Work instructions
Records follow. Select each line holding "spin".

Provided data
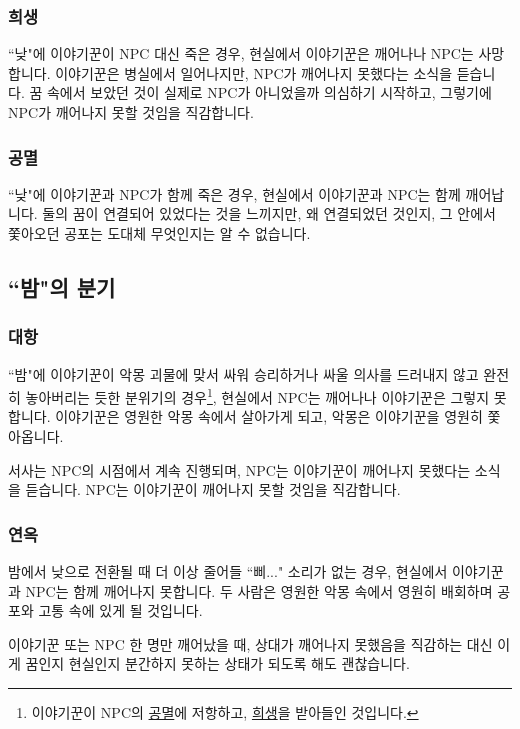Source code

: \documentclass{report}
\begin{document}
			\subsubsection{희생}
			``낮"에 이야기꾼이 NPC 대신 죽은 경우, 현실에서 이야기꾼은 깨어나나 NPC는 사망합니다. 이야기꾼은 병실에서 일어나지만, NPC가 깨어나지 못했다는 소식을 듣습니다. 꿈 속에서 보았던 것이 실제로 NPC가 아니었을까 의심하기 시작하고, 그렇기에 NPC가 깨어나지 못할 것임을 직감합니다.
			
			\hypertarget{dream-corrupt}{}
			\subsubsection{공멸}
			``낮"에 이야기꾼과 NPC가 함께 죽은 경우, 현실에서 이야기꾼과 NPC는 함께 깨어납니다. 둘의 꿈이 연결되어 있었다는 것을 느끼지만, 왜 연결되었던 것인지, 그 안에서 쫓아오던 공포는 도대체 무엇인지는 알 수 없습니다.
		
		\subsection{``밤"의 분기}
			\hypertarget{dream-fight}{}
			\subsubsection{대항}
			``밤"에 이야기꾼이 악몽 괴물에 맞서 싸워 승리하거나 싸울 의사를 드러내지 않고 완전히 놓아버리는 듯한 분위기의 경우\footnote{이야기꾼이 NPC의 \hyperlink{dream-corrupt}{공멸}에 저항하고, \hyperlink{dream-sacrifice}{희생}을 받아들인 것입니다.}, 현실에서 NPC는 깨어나나 이야기꾼은 그렇지 못합니다. 이야기꾼은 영원한 악몽 속에서 살아가게 되고, 악몽은 이야기꾼을 영원히 쫓아옵니다.
			
			서사는 NPC의 시점에서 계속 진행되며, NPC는 이야기꾼이 깨어나지 못했다는 소식을 듣습니다. NPC는 이야기꾼이 깨어나지 못할 것임을 직감합니다.
			
			\hypertarget{dream-limbo}{}
			\subsubsection{연옥}
			밤에서 낮으로 전환될 때 더 이상 줄어들 ``삐..." 소리가 없는 경우, 현실에서 이야기꾼과 NPC는 함께 깨어나지 못합니다. 두 사람은 영원한 악몽 속에서 영원히 배회하며 공포와 고통 속에 있게 될 것입니다.
		
		\bigskip
		이야기꾼 또는 NPC 한 명만 깨어났을 때, 상대가 깨어나지 못했음을 직감하는 대신 이게 꿈인지 현실인지 분간하지 못하는 상태가 되도록 해도 괜찮습니다.
\end{document}
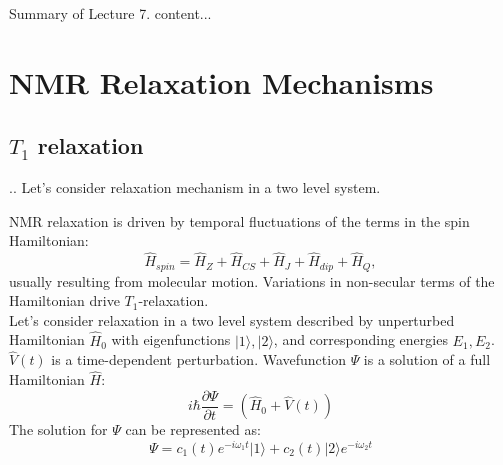 \documentclass[handout]{beamer}
\begin{document}
\begin{frame}{Summary of Lecture 7.}
	content...
\end{frame}

\section{NMR Relaxation Mechanisms}
\subsection{$T_1$ relaxation}

\begin{frame}{\thesection.\thesubsection. \insertsubsection}
  Let's consider relaxation mechanism in a two level system. 	
	
   NMR relaxation is driven by temporal fluctuations of the terms in the spin Hamiltonian:
   \begin{equation}
     \hat{H}_{spin} = \hat{H}_Z + \hat{H}_{CS} + \hat{H}_J + \hat{H}_{dip} + \hat{H}_Q, 
   \end{equation} 
   usually resulting from molecular motion. Variations in non-secular terms of the Hamiltonian drive $T_1$-relaxation. \\
    Let's consider relaxation in a two level system described by unperturbed Hamiltonian $\hat{H}_0$ with eigenfunctions $\vert 1 \rangle, \vert 2 \rangle$, and corresponding energies $E_1, E_2$. $\hat{V}(t)$ is a time-dependent perturbation. Wavefunction $\Psi$ is a solution of a full Hamiltonian $\hat{H}$:
    \begin{equation} \label{eq: relaxation_Schredinger}
       i\hbar \dfrac{ \partial \Psi}{\partial t} = (\hat{H}_0 + \hat{V}(t))
    \end{equation}
    The solution for $\Psi$ can be represented as:
    \begin{equation} \label{eq: relaxation_Psi}
       \Psi = c_1(t) e^{-i \omega_1 t} \vert 1 \rangle + c_2(t) \vert 2 \rangle e^{-i \omega_2 t}
    \end{equation}
  
\end{frame}
\end{document}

Written response
   NMR relaxation is driven by temporal fluctuations of the terms in the spin Hamiltonian:
     \hat{H}_{spin} = \hat{H}_Z + \hat{H}_{CS} + \hat{H}_J + \hat{H}_{dip} + \hat{H}_Q, 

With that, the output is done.